Somos seres relacionais. No mundo estamos sempre em relação e contato. Precisamos das pessoas, pois a partir do movimento de alteridade podemos perceber quem somos e quem o outro é. Trocamos vivências, experiências, potências, afetos… Precisamos da natureza, nela vivemos e retiramos o que é necessário para a nossa sobrevivência, a partir dela exercemos o nosso potencial criativo, criamos e recriamos a todo momento. Precisamos de Deus, Ele sustenta a integridade, a esponsalidade e a vida que temos que foi dada por Ele, “então Javé Deus modelou o homem com a argila do solo, soprou-lhe nas narinas um sopro de vida, e o homem tornou-se um ser vivente” (Gn 2, 7).
Como identificar a dependência afetiva ?
Algumas vezes, essas formas de se relacionar podem apresentar desequilíbrios, que são geradores de dor, sofrimento e angústia para os sujeitos envolvidos, como é o caso da dependência afetiva.
Etimologicamente, a palavra dependência vem do latim dependere e significa “estar preso a, estar pendurado”. A dependência afetiva acontece quando uma pessoa coloca sobre outra a responsabilidade e a centralidade de sua existência, isto é, quando credita a um outro algo que não o pertence: a sua vida.
Assim como cada individuo é único em sua singularidade e personalidade, as relações dependentes também são. Elas vão expressar as necessidades das partes envolvidas em uma teia de conflito, controle, insegurança que se não vistas e/ou cuidadas, vão ganhando proporções desgastantes ou até mesmo patológicas, minando a relação e aqueles que dela fazem parte. Não se pode olhar para uma pessoa dependente de forma superficial, é preciso vê-la como um todo, de forma integral, seus processos, sua história de vida, sua forma de estabelecer relações e assim abrir espaço para compreender os porquês dessa forma disfuncional de se relacionar com outras pessoas. É preciso empatia e cuidado.
A pessoa dependente está longe de si mesma, ela está tão envolvida e imersa na relação que ela vai perdendo suas características e adotando preferências e comportamentos que não são seus, mas do outro, do objeto da sua afeição. Ela vai se desconstruindo e esquecendo de si mesma, em caso mais graves ela chega a não se reconhecer mais no mundo, a não saber quem é, porque tudo se torna o outro, tudo é para o outro.
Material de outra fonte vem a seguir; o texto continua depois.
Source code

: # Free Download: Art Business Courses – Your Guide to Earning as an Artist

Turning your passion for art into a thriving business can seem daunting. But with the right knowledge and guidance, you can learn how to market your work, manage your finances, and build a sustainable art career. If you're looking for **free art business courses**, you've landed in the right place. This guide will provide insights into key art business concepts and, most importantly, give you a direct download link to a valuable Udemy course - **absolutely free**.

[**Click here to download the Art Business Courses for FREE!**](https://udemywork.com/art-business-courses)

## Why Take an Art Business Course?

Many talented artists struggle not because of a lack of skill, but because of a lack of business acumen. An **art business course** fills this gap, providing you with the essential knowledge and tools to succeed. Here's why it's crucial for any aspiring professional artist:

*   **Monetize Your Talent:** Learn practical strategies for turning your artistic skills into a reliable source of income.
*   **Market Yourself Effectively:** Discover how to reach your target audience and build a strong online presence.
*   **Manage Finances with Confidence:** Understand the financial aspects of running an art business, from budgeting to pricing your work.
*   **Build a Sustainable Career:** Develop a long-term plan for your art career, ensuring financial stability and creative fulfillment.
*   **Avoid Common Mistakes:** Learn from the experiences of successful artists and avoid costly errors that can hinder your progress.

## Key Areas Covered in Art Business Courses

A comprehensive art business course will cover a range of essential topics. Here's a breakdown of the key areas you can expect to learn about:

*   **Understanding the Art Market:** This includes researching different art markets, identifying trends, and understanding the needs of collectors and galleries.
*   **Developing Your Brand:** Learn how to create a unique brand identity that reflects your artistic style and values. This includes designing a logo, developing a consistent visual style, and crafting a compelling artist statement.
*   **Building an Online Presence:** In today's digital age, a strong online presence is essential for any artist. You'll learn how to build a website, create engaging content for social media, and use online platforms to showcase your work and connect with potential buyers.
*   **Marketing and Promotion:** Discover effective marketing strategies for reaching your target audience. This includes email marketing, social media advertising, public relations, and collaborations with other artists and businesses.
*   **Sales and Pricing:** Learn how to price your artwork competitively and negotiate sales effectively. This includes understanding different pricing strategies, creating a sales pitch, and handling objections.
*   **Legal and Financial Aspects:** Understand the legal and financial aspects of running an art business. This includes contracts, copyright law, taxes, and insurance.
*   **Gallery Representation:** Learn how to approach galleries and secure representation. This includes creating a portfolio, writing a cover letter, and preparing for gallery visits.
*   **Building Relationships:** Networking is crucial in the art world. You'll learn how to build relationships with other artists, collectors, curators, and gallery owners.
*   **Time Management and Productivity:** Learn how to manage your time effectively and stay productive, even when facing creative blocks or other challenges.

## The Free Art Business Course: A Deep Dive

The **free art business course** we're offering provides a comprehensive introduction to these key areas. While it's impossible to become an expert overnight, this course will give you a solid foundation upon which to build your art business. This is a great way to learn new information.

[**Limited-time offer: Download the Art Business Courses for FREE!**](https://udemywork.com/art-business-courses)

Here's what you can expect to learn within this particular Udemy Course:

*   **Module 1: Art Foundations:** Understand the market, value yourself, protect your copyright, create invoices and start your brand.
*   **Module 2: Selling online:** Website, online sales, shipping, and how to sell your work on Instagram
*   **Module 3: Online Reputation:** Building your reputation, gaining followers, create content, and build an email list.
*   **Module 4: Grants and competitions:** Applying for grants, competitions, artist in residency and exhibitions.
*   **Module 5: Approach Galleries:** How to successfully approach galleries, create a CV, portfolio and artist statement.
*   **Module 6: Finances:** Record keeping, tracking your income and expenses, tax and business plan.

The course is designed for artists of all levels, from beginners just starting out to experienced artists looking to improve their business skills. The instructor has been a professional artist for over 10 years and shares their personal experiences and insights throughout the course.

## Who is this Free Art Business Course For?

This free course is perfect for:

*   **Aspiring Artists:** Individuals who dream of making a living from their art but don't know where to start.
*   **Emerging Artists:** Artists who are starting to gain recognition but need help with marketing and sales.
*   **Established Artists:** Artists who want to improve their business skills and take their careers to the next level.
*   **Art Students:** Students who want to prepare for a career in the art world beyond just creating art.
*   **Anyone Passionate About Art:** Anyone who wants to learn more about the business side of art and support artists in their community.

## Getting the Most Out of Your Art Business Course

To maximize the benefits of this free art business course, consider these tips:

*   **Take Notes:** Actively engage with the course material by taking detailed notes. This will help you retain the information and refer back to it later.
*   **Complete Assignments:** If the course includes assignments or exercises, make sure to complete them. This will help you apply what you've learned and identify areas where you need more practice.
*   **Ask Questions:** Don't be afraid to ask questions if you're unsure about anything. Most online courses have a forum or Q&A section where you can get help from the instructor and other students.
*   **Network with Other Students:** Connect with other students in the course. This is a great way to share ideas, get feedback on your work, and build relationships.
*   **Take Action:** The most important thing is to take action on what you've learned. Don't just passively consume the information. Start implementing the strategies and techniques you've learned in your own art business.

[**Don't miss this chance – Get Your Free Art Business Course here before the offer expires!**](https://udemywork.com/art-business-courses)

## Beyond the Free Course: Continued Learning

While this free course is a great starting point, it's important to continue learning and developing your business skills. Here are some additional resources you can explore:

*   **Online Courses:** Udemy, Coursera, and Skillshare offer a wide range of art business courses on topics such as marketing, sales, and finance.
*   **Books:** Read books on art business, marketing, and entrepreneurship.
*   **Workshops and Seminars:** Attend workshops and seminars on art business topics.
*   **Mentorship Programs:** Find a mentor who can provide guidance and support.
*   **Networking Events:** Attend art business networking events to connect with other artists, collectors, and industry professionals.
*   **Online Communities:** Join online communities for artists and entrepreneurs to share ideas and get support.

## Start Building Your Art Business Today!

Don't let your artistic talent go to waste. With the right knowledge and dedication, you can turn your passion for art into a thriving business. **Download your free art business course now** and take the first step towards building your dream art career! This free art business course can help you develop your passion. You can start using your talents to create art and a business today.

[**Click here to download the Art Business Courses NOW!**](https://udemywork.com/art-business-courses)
O outro é o seu salvador, a pessoa que vai suprir todas as suas necessidades de felicidade, amor, afeição. Acompanhada dessa compreensão, é presente também de forma constante o medo de perder a pessoa amada, medo da relação acabar, de ser deixada, o que se torna motivo de ansiedade que desemboca na extrema necessidade de controlar o outro e o aumento significativo dos sentimentos de insegurança.
Como superar ?
O sujeito perde a sua liberdade de ser. Esse modo dependente ou codependente acaba se tornando um padrão na forma da pessoa se relacionar, sendo expandido para outros campos relacionais. Essa forma disfuncional de estar com o outro pode sim ser superada e resinificada com os cuidados necessários, apoio familiar, terapêutico, comunitário, espiritual. O movimento é o encontro consigo mesmo, estar em contato, se reconhecer no mundo como um ser autêntico e singular, com suas potências, habilidades e características, voltar a amar quem ele é e sua história. Isso exige tempo, cuidado, paciência e amor.
O amor nos lança de volta para nós mesmo!
As pessoas não são e nunca podem ser prisões. Não se pode viver refém de uma relação não saudável. O amor, como diz São Paulo em sua primeira carta aos Coríntios: “nada faz de inconveniente, não procura seu próprio interesse, não se irrita, não guarda rancor” (1Cor 13, 5). Uma profunda experiência de Deus é capaz de ordenar tudo, Nele se pode encontrar esse Amor tão procurado e desejado.
É Amor que faz viver, que é sopro de vida nova, de esperança! Não um amor desconfiado, inseguro que nos afasta de nós mesmos. Deus nos lança de volta para nós mesmos, Ele nos ajuda a ver nossas belezas, nos ajuda a ser livres e a desejar amar também livremente. É só o Amor que liberta!